- Screenplay by: Francesco Contaldo Salvatore Basile Francesco Arlanch Wesley Bishop John Kent Harrison
- Story by: Francesco Contaldo
- Directed by: John Kent Harrison
- Starring: Jon Voight Cary Elwes James Cromwell Ben Gazzara Christopher Lee Giuliano Gemma
- Composer: Marco Frisina
- Country of origin: United States
- Original language: English
- No. of episodes: 2

Production
- Executive producer: Anselmo Parrinello
- Producers: Luca Bernabei Fania Petrocchi Krzysztof Grabowski Slawomir Jozwik D. Marcial Cuquerella
- Cinematography: Fabrizio Lucci
- Editors: Henk Van Eeghen Alessandro Lucidi
- Running time: 200 minutes (2 parts)
- Production companies: LuxVide Rai Fiction CBS Rai Trade Grupo Intereconomia Baltmedia Projektor

Original release
- Network: CBS
- Release: December 4 – December 7, 2005

= Pope John Paul II (miniseries) =

2005 TV Miniseries

Pope John Paul II is a 2005 television miniseries dramatizing the life of Pope John Paul II (Karol Józef Wojtyła) from his early adult years in Poland to his death at age 84.

The miniseries was written and directed by John Kent Harrison and aired in the United States on the CBS network on December 4 and 7, 2005. It was first released in Vatican City on November 17, 2005 and ten days later throughout Italy on Rai 1.

Jon Voight portrays an older Karol Wojtyła (after his investiture as pope in 1978), while Cary Elwes portrays Wojtyła in his earlier life from 1939 to 1978. Voight was nominated for an Emmy Award for his performance.
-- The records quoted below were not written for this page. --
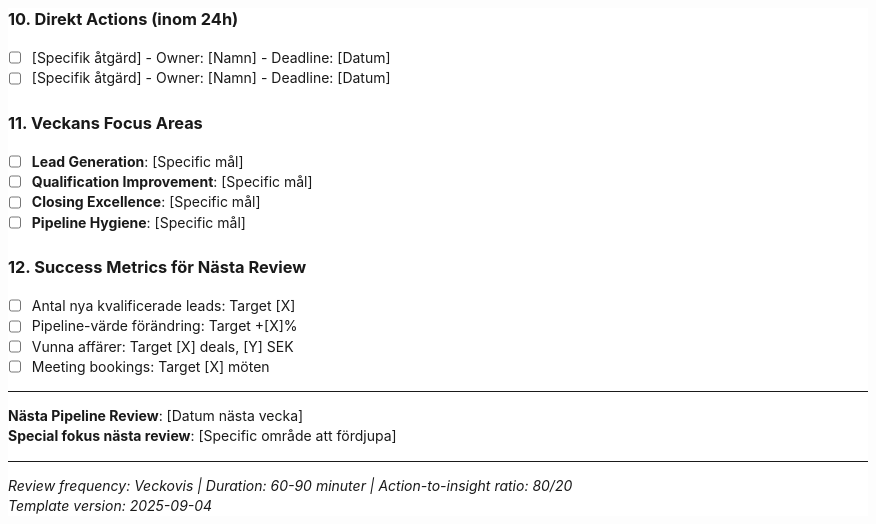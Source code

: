 ### 10. Direkt Actions (inom 24h)
- [ ] [Specifik åtgärd] - Owner: [Namn] - Deadline: [Datum]
- [ ] [Specifik åtgärd] - Owner: [Namn] - Deadline: [Datum]

### 11. Veckans Focus Areas
- [ ] **Lead Generation**: [Specific mål]
- [ ] **Qualification Improvement**: [Specific mål]  
- [ ] **Closing Excellence**: [Specific mål]
- [ ] **Pipeline Hygiene**: [Specific mål]

### 12. Success Metrics för Nästa Review
- [ ] Antal nya kvalificerade leads: Target [X]
- [ ] Pipeline-värde förändring: Target +[X]%
- [ ] Vunna affärer: Target [X] deals, [Y] SEK
- [ ] Meeting bookings: Target [X] möten

---

**Nästa Pipeline Review**: [Datum nästa vecka]  
**Special fokus nästa review**: [Specific område att fördjupa]

---
*Review frequency: Veckovis | Duration: 60-90 minuter | Action-to-insight ratio: 80/20*  
*Template version: 2025-09-04*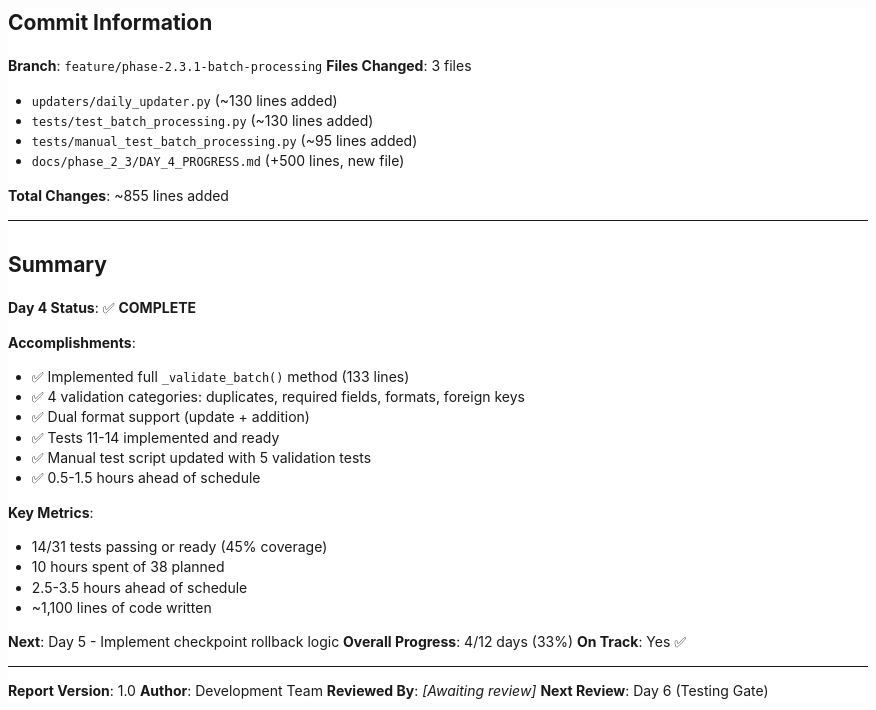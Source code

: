 
## Commit Information

**Branch**: `feature/phase-2.3.1-batch-processing`
**Files Changed**: 3 files
- `updaters/daily_updater.py` (~130 lines added)
- `tests/test_batch_processing.py` (~130 lines added)
- `tests/manual_test_batch_processing.py` (~95 lines added)
- `docs/phase_2_3/DAY_4_PROGRESS.md` (+500 lines, new file)

**Total Changes**: ~855 lines added

---

## Summary

**Day 4 Status**: ✅ **COMPLETE**

**Accomplishments**:
- ✅ Implemented full `_validate_batch()` method (133 lines)
- ✅ 4 validation categories: duplicates, required fields, formats, foreign keys
- ✅ Dual format support (update + addition)
- ✅ Tests 11-14 implemented and ready
- ✅ Manual test script updated with 5 validation tests
- ✅ 0.5-1.5 hours ahead of schedule

**Key Metrics**:
- 14/31 tests passing or ready (45% coverage)
- 10 hours spent of 38 planned
- 2.5-3.5 hours ahead of schedule
- ~1,100 lines of code written

**Next**: Day 5 - Implement checkpoint rollback logic
**Overall Progress**: 4/12 days (33%)
**On Track**: Yes ✅

---

**Report Version**: 1.0
**Author**: Development Team
**Reviewed By**: _[Awaiting review]_
**Next Review**: Day 6 (Testing Gate)
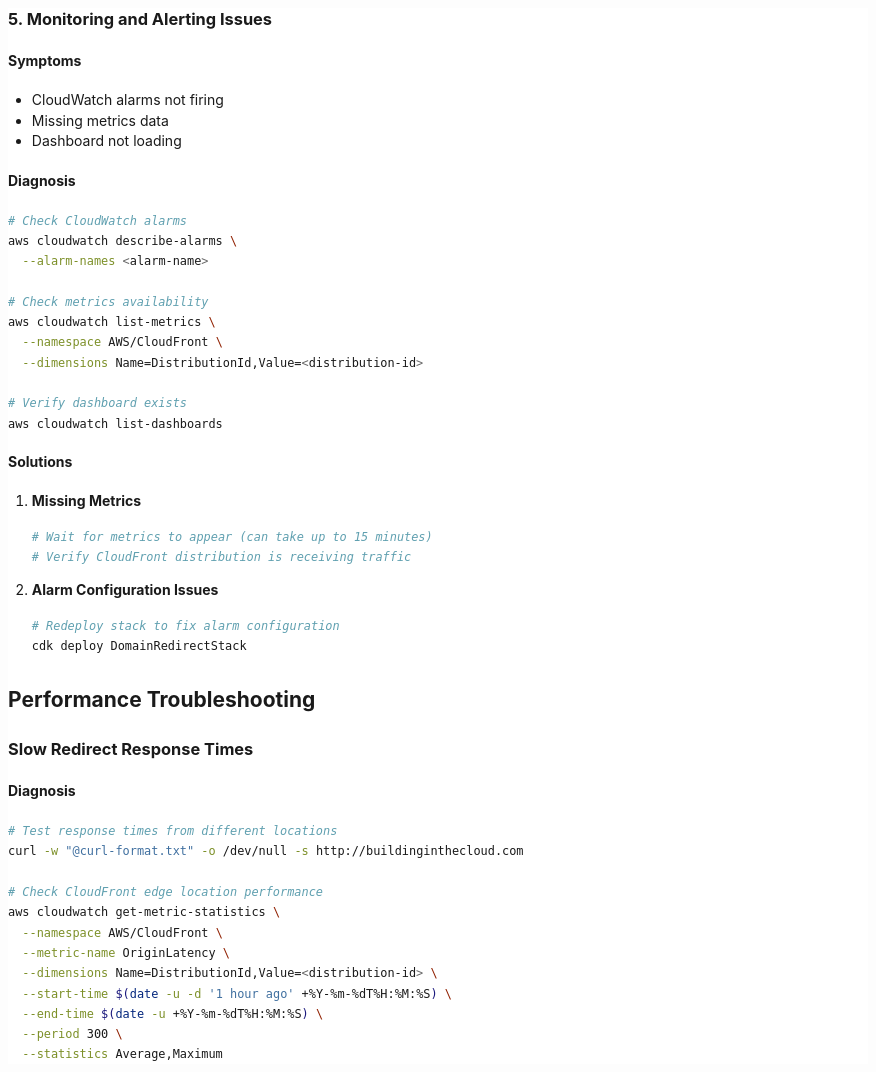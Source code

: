 ### 5. Monitoring and Alerting Issues

#### Symptoms
- CloudWatch alarms not firing
- Missing metrics data
- Dashboard not loading

#### Diagnosis
```bash
# Check CloudWatch alarms
aws cloudwatch describe-alarms \
  --alarm-names <alarm-name>

# Check metrics availability
aws cloudwatch list-metrics \
  --namespace AWS/CloudFront \
  --dimensions Name=DistributionId,Value=<distribution-id>

# Verify dashboard exists
aws cloudwatch list-dashboards
```

#### Solutions
1. **Missing Metrics**
   ```bash
   # Wait for metrics to appear (can take up to 15 minutes)
   # Verify CloudFront distribution is receiving traffic
   ```

2. **Alarm Configuration Issues**
   ```bash
   # Redeploy stack to fix alarm configuration
   cdk deploy DomainRedirectStack
   ```

## Performance Troubleshooting

### Slow Redirect Response Times

#### Diagnosis
```bash
# Test response times from different locations
curl -w "@curl-format.txt" -o /dev/null -s http://buildinginthecloud.com

# Check CloudFront edge location performance
aws cloudwatch get-metric-statistics \
  --namespace AWS/CloudFront \
  --metric-name OriginLatency \
  --dimensions Name=DistributionId,Value=<distribution-id> \
  --start-time $(date -u -d '1 hour ago' +%Y-%m-%dT%H:%M:%S) \
  --end-time $(date -u +%Y-%m-%dT%H:%M:%S) \
  --period 300 \
  --statistics Average,Maximum
```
Pope John Paul II co-stars James Cromwell as Archbishop Adam Stefan Cardinal Sapieha, Ben Gazzara as Agostino Cardinal Casaroli, and Christopher Lee as Stefan Cardinal Wyszyński. Polish actor Mikolaj Grabowski is seen twice playing Joseph Cardinal Ratzinger of Germany, who would succeed John Paul II as Pope Benedict XVI.

== Plot ==

Part 1: (December 4, 2005)

The miniseries opens in 1981 with the Pope John Paul II assassination attempt, then flashes back to the young Karol "Lolek" Wojtyla who survives World War II by working in Kraków's Zakrzowek quarry and Solvay's chemical plant while secretly embracing the illicit Theatre of Poland to keep Polish culture alive. Wojtyla accepts a calling to study for the priesthood and joins an underground seminary, involving himself non violently in the Polish Resistance movement. In 1945, World War II ends with the Soviet occupation and eventual takeover of Poland. In 1946, Wojtyla is ordained a priest and is sent to Rome for his graduate studies while the Communists hunt down and eliminate anybody who had any ties to the Home Army and/or Polish government in exile during the war. Wojtyla returns to Poland in 1948 for his first pastoral assignment in Niegowic. In 1949, he is transferred St. Florian's church in Krakow, where he also is a counselor to students at Jagiellonian University. Adam Sapieha, one of his mentors, dies in 1951. In 1956, Wojtyla is appointed ethics professor at the Catholic University of Lublin. In 1958, the Holy See appoints him Kraków's auxiliary bishop—Poland's youngest bishop ever and in 1959, he ends the decade by holding Nowa Huta's first Mass outdoors on Christmas Eve in the Communists's newly completed "city without God".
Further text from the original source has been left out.